Extracted records:

# # #

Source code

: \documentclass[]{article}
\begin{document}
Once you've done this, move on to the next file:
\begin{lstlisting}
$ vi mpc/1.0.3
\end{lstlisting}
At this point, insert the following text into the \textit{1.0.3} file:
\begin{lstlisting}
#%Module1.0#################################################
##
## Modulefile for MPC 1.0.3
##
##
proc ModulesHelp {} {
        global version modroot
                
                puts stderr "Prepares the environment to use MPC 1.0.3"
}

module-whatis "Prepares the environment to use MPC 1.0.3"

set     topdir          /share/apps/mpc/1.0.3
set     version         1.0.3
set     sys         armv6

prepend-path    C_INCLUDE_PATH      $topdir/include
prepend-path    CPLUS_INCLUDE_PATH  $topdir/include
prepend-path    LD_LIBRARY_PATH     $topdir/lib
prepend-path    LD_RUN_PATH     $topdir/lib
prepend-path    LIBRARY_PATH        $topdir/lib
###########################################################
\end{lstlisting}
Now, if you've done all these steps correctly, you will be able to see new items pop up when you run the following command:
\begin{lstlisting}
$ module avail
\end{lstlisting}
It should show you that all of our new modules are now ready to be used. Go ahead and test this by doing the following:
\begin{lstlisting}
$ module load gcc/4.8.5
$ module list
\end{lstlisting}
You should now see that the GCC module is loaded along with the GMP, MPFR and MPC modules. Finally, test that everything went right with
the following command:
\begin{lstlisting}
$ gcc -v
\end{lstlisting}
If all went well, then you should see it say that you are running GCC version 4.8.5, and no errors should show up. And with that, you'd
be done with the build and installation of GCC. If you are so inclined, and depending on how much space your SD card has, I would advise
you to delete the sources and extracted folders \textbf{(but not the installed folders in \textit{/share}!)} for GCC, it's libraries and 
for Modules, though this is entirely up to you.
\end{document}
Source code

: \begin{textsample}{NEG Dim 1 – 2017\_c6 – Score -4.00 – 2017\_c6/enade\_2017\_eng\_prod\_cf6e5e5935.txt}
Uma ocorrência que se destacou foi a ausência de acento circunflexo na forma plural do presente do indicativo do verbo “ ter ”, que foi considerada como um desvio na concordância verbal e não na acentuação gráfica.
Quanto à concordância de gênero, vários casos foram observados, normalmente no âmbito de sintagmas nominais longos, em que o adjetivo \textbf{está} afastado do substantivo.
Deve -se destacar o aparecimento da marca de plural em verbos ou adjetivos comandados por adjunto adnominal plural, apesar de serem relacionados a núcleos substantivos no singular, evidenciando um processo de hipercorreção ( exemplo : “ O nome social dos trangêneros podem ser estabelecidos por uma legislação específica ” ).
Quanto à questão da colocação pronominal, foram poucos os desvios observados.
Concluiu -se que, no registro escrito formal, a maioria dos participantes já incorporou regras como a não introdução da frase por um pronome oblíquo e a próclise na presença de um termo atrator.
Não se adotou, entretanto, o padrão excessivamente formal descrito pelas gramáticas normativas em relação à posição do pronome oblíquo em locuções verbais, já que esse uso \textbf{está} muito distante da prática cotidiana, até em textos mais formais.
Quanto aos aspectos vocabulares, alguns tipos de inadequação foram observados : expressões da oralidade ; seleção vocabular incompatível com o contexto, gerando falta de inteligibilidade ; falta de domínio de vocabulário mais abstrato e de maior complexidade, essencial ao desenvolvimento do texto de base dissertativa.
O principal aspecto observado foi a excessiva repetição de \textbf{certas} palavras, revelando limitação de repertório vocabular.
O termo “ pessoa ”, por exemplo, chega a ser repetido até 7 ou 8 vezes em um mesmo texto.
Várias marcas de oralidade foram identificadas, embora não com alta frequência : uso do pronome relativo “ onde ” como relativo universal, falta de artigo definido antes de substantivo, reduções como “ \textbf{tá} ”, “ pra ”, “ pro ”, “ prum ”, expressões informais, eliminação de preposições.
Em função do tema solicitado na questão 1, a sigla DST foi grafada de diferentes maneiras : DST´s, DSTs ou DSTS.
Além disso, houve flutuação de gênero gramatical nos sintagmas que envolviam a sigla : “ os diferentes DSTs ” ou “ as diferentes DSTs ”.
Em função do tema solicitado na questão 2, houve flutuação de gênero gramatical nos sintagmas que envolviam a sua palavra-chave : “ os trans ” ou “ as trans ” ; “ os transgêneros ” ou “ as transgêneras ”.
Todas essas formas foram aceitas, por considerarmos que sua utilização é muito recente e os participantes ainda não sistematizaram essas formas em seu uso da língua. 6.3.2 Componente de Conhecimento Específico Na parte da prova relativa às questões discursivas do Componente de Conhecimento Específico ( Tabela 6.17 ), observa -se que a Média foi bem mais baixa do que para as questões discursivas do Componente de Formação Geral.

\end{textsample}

# # #

WHAT THE TASK REQUIRES
Keep every word the same and copy out all of the entries.

RESPONSE AREA
Source code

: \documentclass[]{article}
\begin{document}
Once you've done this, move on to the next file:
\begin{lstlisting}
$ vi mpc/1.0.3
\end{lstlisting}
At this point, insert the following text into the \textit{1.0.3} file:
\begin{lstlisting}
#%Module1.0#################################################
##
## Modulefile for MPC 1.0.3
##
##
proc ModulesHelp {} {
        global version modroot
                
                puts stderr "Prepares the environment to use MPC 1.0.3"
}

module-whatis "Prepares the environment to use MPC 1.0.3"

set     topdir          /share/apps/mpc/1.0.3
set     version         1.0.3
set     sys         armv6

prepend-path    C_INCLUDE_PATH      $topdir/include
prepend-path    CPLUS_INCLUDE_PATH  $topdir/include
prepend-path    LD_LIBRARY_PATH     $topdir/lib
prepend-path    LD_RUN_PATH     $topdir/lib
prepend-path    LIBRARY_PATH        $topdir/lib
###########################################################
\end{lstlisting}
Now, if you've done all these steps correctly, you will be able to see new items pop up when you run the following command:
\begin{lstlisting}
$ module avail
\end{lstlisting}
It should show you that all of our new modules are now ready to be used. Go ahead and test this by doing the following:
\begin{lstlisting}
$ module load gcc/4.8.5
$ module list
\end{lstlisting}
You should now see that the GCC module is loaded along with the GMP, MPFR and MPC modules. Finally, test that everything went right with
the following command:
\begin{lstlisting}
$ gcc -v
\end{lstlisting}
If all went well, then you should see it say that you are running GCC version 4.8.5, and no errors should show up. And with that, you'd
be done with the build and installation of GCC. If you are so inclined, and depending on how much space your SD card has, I would advise
you to delete the sources and extracted folders \textbf{(but not the installed folders in \textit{/share}!)} for GCC, it's libraries and 
for Modules, though this is entirely up to you.
\end{document}
Source code

: \begin{textsample}{NEG Dim 1 – 2017\_c6 – Score -4.00 – 2017\_c6/enade\_2017\_eng\_prod\_cf6e5e5935.txt}
Uma ocorrência que se destacou foi a ausência de acento circunflexo na forma plural do presente do indicativo do verbo “ ter ”, que foi considerada como um desvio na concordância verbal e não na acentuação gráfica.
Quanto à concordância de gênero, vários casos foram observados, normalmente no âmbito de sintagmas nominais longos, em que o adjetivo \textbf{está} afastado do substantivo.
Deve -se destacar o aparecimento da marca de plural em verbos ou adjetivos comandados por adjunto adnominal plural, apesar de serem relacionados a núcleos substantivos no singular, evidenciando um processo de hipercorreção ( exemplo : “ O nome social dos trangêneros podem ser estabelecidos por uma legislação específica ” ).
Quanto à questão da colocação pronominal, foram poucos os desvios observados.
Concluiu -se que, no registro escrito formal, a maioria dos participantes já incorporou regras como a não introdução da frase por um pronome oblíquo e a próclise na presença de um termo atrator.
Não se adotou, entretanto, o padrão excessivamente formal descrito pelas gramáticas normativas em relação à posição do pronome oblíquo em locuções verbais, já que esse uso \textbf{está} muito distante da prática cotidiana, até em textos mais formais.
Quanto aos aspectos vocabulares, alguns tipos de inadequação foram observados : expressões da oralidade ; seleção vocabular incompatível com o contexto, gerando falta de inteligibilidade ; falta de domínio de vocabulário mais abstrato e de maior complexidade, essencial ao desenvolvimento do texto de base dissertativa.
O principal aspecto observado foi a excessiva repetição de \textbf{certas} palavras, revelando limitação de repertório vocabular.
O termo “ pessoa ”, por exemplo, chega a ser repetido até 7 ou 8 vezes em um mesmo texto.
Várias marcas de oralidade foram identificadas, embora não com alta frequência : uso do pronome relativo “ onde ” como relativo universal, falta de artigo definido antes de substantivo, reduções como “ \textbf{tá} ”, “ pra ”, “ pro ”, “ prum ”, expressões informais, eliminação de preposições.
Em função do tema solicitado na questão 1, a sigla DST foi grafada de diferentes maneiras : DST´s, DSTs ou DSTS.
Além disso, houve flutuação de gênero gramatical nos sintagmas que envolviam a sigla : “ os diferentes DSTs ” ou “ as diferentes DSTs ”.
Em função do tema solicitado na questão 2, houve flutuação de gênero gramatical nos sintagmas que envolviam a sua palavra-chave : “ os trans ” ou “ as trans ” ; “ os transgêneros ” ou “ as transgêneras ”.
Todas essas formas foram aceitas, por considerarmos que sua utilização é muito recente e os participantes ainda não sistematizaram essas formas em seu uso da língua. 6.3.2 Componente de Conhecimento Específico Na parte da prova relativa às questões discursivas do Componente de Conhecimento Específico ( Tabela 6.17 ), observa -se que a Média foi bem mais baixa do que para as questões discursivas do Componente de Formação Geral.

\end{textsample}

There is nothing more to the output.